Saved entries
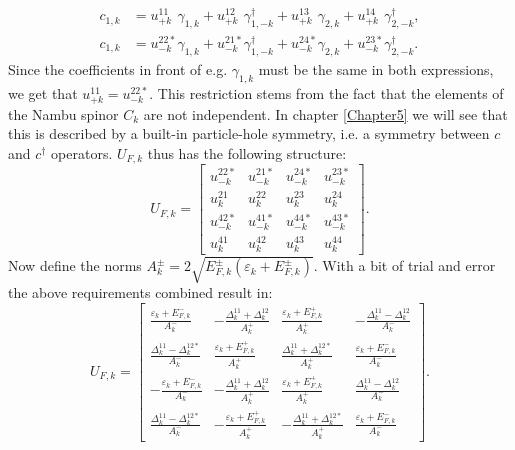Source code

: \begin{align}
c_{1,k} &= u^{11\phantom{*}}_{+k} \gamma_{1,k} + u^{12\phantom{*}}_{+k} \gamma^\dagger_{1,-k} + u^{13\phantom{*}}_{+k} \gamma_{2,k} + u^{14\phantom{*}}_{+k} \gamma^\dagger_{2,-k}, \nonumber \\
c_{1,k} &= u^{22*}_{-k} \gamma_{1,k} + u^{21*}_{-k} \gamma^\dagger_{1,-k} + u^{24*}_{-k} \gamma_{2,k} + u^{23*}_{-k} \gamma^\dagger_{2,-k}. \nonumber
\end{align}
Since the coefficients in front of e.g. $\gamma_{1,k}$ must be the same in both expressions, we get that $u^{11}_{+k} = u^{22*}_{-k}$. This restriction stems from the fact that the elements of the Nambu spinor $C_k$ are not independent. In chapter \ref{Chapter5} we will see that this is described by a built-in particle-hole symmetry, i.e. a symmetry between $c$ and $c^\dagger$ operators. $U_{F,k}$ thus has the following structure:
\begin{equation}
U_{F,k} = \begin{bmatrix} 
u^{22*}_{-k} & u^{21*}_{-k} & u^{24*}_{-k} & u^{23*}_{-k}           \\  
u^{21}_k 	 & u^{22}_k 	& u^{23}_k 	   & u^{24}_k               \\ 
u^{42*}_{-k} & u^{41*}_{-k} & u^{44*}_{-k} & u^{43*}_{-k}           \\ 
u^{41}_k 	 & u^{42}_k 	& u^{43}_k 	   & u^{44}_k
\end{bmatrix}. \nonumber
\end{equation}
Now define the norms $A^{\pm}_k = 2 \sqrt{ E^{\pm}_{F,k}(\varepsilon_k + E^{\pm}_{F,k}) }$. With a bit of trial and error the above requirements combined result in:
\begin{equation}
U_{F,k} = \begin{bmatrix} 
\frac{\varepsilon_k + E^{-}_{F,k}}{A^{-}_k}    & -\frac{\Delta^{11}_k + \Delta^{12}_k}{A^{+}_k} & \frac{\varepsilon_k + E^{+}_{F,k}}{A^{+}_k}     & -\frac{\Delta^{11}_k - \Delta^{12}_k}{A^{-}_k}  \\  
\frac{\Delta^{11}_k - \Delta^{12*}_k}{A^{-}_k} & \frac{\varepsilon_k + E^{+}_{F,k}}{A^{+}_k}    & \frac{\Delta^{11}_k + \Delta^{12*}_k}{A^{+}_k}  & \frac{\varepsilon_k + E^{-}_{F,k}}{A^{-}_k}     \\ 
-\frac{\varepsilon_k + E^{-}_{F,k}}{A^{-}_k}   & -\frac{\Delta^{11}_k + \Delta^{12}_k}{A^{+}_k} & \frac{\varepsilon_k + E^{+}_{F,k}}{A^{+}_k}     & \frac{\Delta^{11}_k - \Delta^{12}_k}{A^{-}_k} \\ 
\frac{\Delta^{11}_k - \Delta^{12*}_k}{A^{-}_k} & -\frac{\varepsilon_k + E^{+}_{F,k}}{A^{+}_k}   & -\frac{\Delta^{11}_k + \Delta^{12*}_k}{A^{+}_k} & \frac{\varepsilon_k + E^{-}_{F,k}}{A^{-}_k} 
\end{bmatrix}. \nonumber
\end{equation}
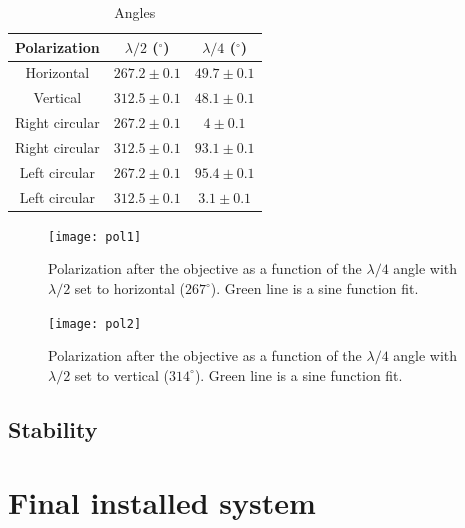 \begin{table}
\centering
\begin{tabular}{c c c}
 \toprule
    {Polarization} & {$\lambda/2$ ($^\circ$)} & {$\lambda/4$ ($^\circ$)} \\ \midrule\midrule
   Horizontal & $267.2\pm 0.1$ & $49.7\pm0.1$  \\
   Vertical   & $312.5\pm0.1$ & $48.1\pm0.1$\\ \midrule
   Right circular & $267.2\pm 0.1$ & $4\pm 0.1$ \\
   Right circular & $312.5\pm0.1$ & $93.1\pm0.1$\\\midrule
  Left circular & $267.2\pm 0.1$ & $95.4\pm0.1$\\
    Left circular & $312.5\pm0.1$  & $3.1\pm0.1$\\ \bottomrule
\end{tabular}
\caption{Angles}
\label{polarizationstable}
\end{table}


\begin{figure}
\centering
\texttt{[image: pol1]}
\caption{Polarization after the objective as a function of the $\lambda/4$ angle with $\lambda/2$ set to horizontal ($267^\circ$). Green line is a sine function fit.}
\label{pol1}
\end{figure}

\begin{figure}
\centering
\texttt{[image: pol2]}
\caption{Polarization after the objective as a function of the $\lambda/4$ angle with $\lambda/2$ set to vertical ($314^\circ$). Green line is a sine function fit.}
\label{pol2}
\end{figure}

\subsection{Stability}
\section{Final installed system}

### Assigned task
Output the entries above exactly as given, but strip out the pictures.

### Result of this task
Source code

: \begin{align}
c_{1,k} &= u^{11\phantom{*}}_{+k} \gamma_{1,k} + u^{12\phantom{*}}_{+k} \gamma^\dagger_{1,-k} + u^{13\phantom{*}}_{+k} \gamma_{2,k} + u^{14\phantom{*}}_{+k} \gamma^\dagger_{2,-k}, \nonumber \\
c_{1,k} &= u^{22*}_{-k} \gamma_{1,k} + u^{21*}_{-k} \gamma^\dagger_{1,-k} + u^{24*}_{-k} \gamma_{2,k} + u^{23*}_{-k} \gamma^\dagger_{2,-k}. \nonumber
\end{align}
Since the coefficients in front of e.g. $\gamma_{1,k}$ must be the same in both expressions, we get that $u^{11}_{+k} = u^{22*}_{-k}$. This restriction stems from the fact that the elements of the Nambu spinor $C_k$ are not independent. In chapter \ref{Chapter5} we will see that this is described by a built-in particle-hole symmetry, i.e. a symmetry between $c$ and $c^\dagger$ operators. $U_{F,k}$ thus has the following structure:
\begin{equation}
U_{F,k} = \begin{bmatrix} 
u^{22*}_{-k} & u^{21*}_{-k} & u^{24*}_{-k} & u^{23*}_{-k}           \\  
u^{21}_k 	 & u^{22}_k 	& u^{23}_k 	   & u^{24}_k               \\ 
u^{42*}_{-k} & u^{41*}_{-k} & u^{44*}_{-k} & u^{43*}_{-k}           \\ 
u^{41}_k 	 & u^{42}_k 	& u^{43}_k 	   & u^{44}_k
\end{bmatrix}. \nonumber
\end{equation}
Now define the norms $A^{\pm}_k = 2 \sqrt{ E^{\pm}_{F,k}(\varepsilon_k + E^{\pm}_{F,k}) }$. With a bit of trial and error the above requirements combined result in:
\begin{equation}
U_{F,k} = \begin{bmatrix} 
\frac{\varepsilon_k + E^{-}_{F,k}}{A^{-}_k}    & -\frac{\Delta^{11}_k + \Delta^{12}_k}{A^{+}_k} & \frac{\varepsilon_k + E^{+}_{F,k}}{A^{+}_k}     & -\frac{\Delta^{11}_k - \Delta^{12}_k}{A^{-}_k}  \\  
\frac{\Delta^{11}_k - \Delta^{12*}_k}{A^{-}_k} & \frac{\varepsilon_k + E^{+}_{F,k}}{A^{+}_k}    & \frac{\Delta^{11}_k + \Delta^{12*}_k}{A^{+}_k}  & \frac{\varepsilon_k + E^{-}_{F,k}}{A^{-}_k}     \\ 
-\frac{\varepsilon_k + E^{-}_{F,k}}{A^{-}_k}   & -\frac{\Delta^{11}_k + \Delta^{12}_k}{A^{+}_k} & \frac{\varepsilon_k + E^{+}_{F,k}}{A^{+}_k}     & \frac{\Delta^{11}_k - \Delta^{12}_k}{A^{-}_k} \\ 
\frac{\Delta^{11}_k - \Delta^{12*}_k}{A^{-}_k} & -\frac{\varepsilon_k + E^{+}_{F,k}}{A^{+}_k}   & -\frac{\Delta^{11}_k + \Delta^{12*}_k}{A^{+}_k} & \frac{\varepsilon_k + E^{-}_{F,k}}{A^{-}_k} 
\end{bmatrix}. \nonumber
\end{equation}
 \begin{table}
\centering
\begin{tabular}{c c c}
 \toprule
    {Polarization} & {$\lambda/2$ ($^\circ$)} & {$\lambda/4$ ($^\circ$)} \\ \midrule\midrule
   Horizontal & $267.2\pm 0.1$ & $49.7\pm0.1$  \\
   Vertical   & $312.5\pm0.1$ & $48.1\pm0.1$\\ \midrule
   Right circular & $267.2\pm 0.1$ & $4\pm 0.1$ \\
   Right circular & $312.5\pm0.1$ & $93.1\pm0.1$\\\midrule
  Left circular & $267.2\pm 0.1$ & $95.4\pm0.1$\\
    Left circular & $312.5\pm0.1$  & $3.1\pm0.1$\\ \bottomrule
\end{tabular}
\caption{Angles}
\label{polarizationstable}
\end{table}


\begin{figure}
\centering
\texttt{[image: pol1]}
\caption{Polarization after the objective as a function of the $\lambda/4$ angle with $\lambda/2$ set to horizontal ($267^\circ$). Green line is a sine function fit.}
\label{pol1}
\end{figure}

\begin{figure}
\centering
\texttt{[image: pol2]}
\caption{Polarization after the objective as a function of the $\lambda/4$ angle with $\lambda/2$ set to vertical ($314^\circ$). Green line is a sine function fit.}
\label{pol2}
\end{figure}

\subsection{Stability}
\section{Final installed system}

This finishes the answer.